In this work, a novel self-writing visible light processing method is employed to fabricate self-propagating polymer waveguide based porous epoxy matrix, which subsequently turns into micro-truss structured carbon nanotube (CNT)/epoxy conductive composites through CNT dip-coating. It is discovered that, by illuminating a photosensitive epoxy pre-polymer with intersecting blue LED beams simultaneously for only 15 min, 3D micro-truss structured epoxy matrix with thickness of ∼1.8 mm is obtained. When incorporating CNTs with a low content of 1.20 vol%, the micro-truss structured CNT/epoxy composites exhibit high electrical conductivity of 62.93 S/m.
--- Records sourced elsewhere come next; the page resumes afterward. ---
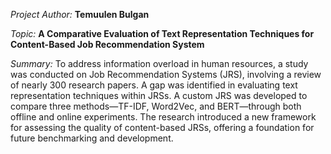 _Project Author:_ **Temuulen Bulgan**

_Topic:_ **A Comparative Evaluation of Text Representation Techniques for Content-Based Job Recommendation System**

_Summary:_ To address information overload in human resources, a study was conducted on Job Recommendation Systems (JRS), involving a review of nearly 300 research papers. A gap was identified in evaluating text representation techniques within JRSs. A custom JRS was developed to compare three methods—TF-IDF, Word2Vec, and BERT—through both offline and online experiments. The research introduced a new framework for assessing the quality of content-based JRSs, offering a foundation for future benchmarking and development.
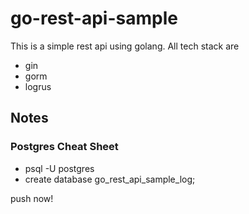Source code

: # go-rest-api-sample
This is a simple rest api using golang. All tech stack are
- gin
- gorm
- logrus

## Notes
### Postgres Cheat Sheet
- psql -U postgres
- create database go_rest_api_sample_log;

push now!
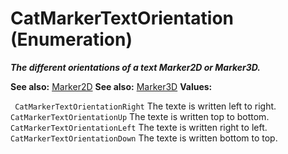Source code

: # CatMarkerTextOrientation (Enumeration)

**_The different orientations of a text Marker2D or Marker3D._**

**See also:**      [Marker2D](../NavigatorInterfaces/interface_Marker2D_12072.md) **See also:**      [Marker3D](../NavigatorInterfaces/interface_Marker3D_12094.md) **Values:**

` CatMarkerTextOrientationRight`      The texte is written left to right.
` CatMarkerTextOrientationUp`      The texte is written top to bottom.
` CatMarkerTextOrientationLeft`      The texte is written right to left.
` CatMarkerTextOrientationDown`      The texte is written bottom to top.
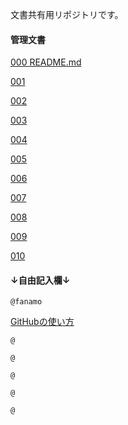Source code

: 文書共有用リポジトリです。

#### 管理文書

[000 README.md](./README.md)

[001 ](./)

[002 ](./)

[003 ](./)

[004 ](./)

[005 ](./)

[006 ](./)

[007 ](./)

[008 ](./)

[009 ](./)

[010 ](./)



#### ↓自由記入欄↓

`@fanamo`  

[GitHubの使い方](./fanamo/GitHUb_QuickStart.md)


`@ `  

`@ `  

`@ `  

`@ `  

`@ `  
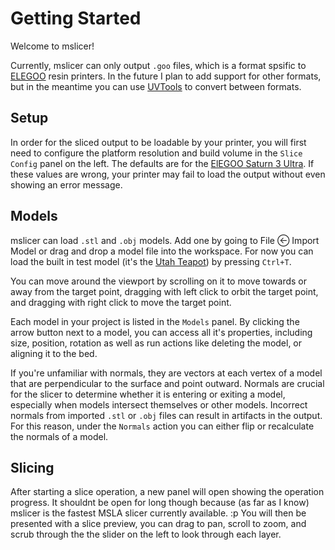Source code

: # Getting Started

Welcome to mslicer!

Currently, mslicer can only output `.goo` files, which is a format spsific to [ELEGOO](https://www.elegoo.com) resin printers. In the future I plan to add support for other formats, but in the meantime you can use [UVTools](https://github.com/sn4k3/UVtools) to convert between formats.

## Setup

In order for the sliced output to be loadable by your printer, you will first need to configure the platform resolution and build volume in the `Slice Config` panel on the left. The defaults are for the [ElEGOO Saturn 3 Ultra](https://us.elegoo.com/products/elegoo-saturn-3-ultra-resin-3d-printer-12k). If these values are wrong, your printer may fail to load the output without even showing an error message.

## Models

mslicer can load `.stl` and `.obj` models. Add one by going to File  Import Model or drag and drop a model file into the workspace. For now you can load the built in test model (it's the [Utah Teapot](https://en.wikipedia.org/wiki/Utah_teapot)) by pressing `Ctrl+T`.

You can move around the viewport by scrolling on it to move towards or away from the target point, dragging with left click to orbit the target point, and dragging with right click to move the target point.

Each model in your project is listed in the `Models` panel. By clicking the arrow button next to a model, you can access all it's properties, including size, position, rotation as well as run actions like deleting the model, or aligning it to the bed.

If you're unfamiliar with normals, they are vectors at each vertex of a model that are perpendicular to the surface and point outward. Normals are crucial for the slicer to determine whether it is entering or exiting a model, especially when models intersect themselves or other models. Incorrect normals from imported `.stl` or `.obj` files can result in artifacts in the output. For this reason, under the `Normals` action you can either flip or recalculate the normals of a model.

## Slicing

After starting a slice operation, a new panel will open showing the operation progress. It shouldnt be open for long though because  (as far as I know) mslicer is the fastest MSLA slicer currently available. :p You will then be presented with a slice preview, you can drag to pan, scroll to zoom, and scrub through the the slider on the left to look through each layer.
These composites show absorption-dominated shielding mechanism, and high electromagnetic interference (EMI) shielding efficiency (SE) of 34.5 dB is obtained in the X band with 1.20 vol% of CNT. The specific shielding efficiency (SSE) of the CNT/epoxy composites is up to 100 dB cm3 g−1, and the corresponding SSE/t eliminating the effect of thickness is up to 535 dB cm2 g−1, which is much higher than that reported in other studies with the same CNT contents. This work provides a quick and scalable technique to prepare polymer matrix with ordered porous structures, and would also inspire and guide the fabrication of well-ordered porous conductive polymer composites with superior EMI shielding performances.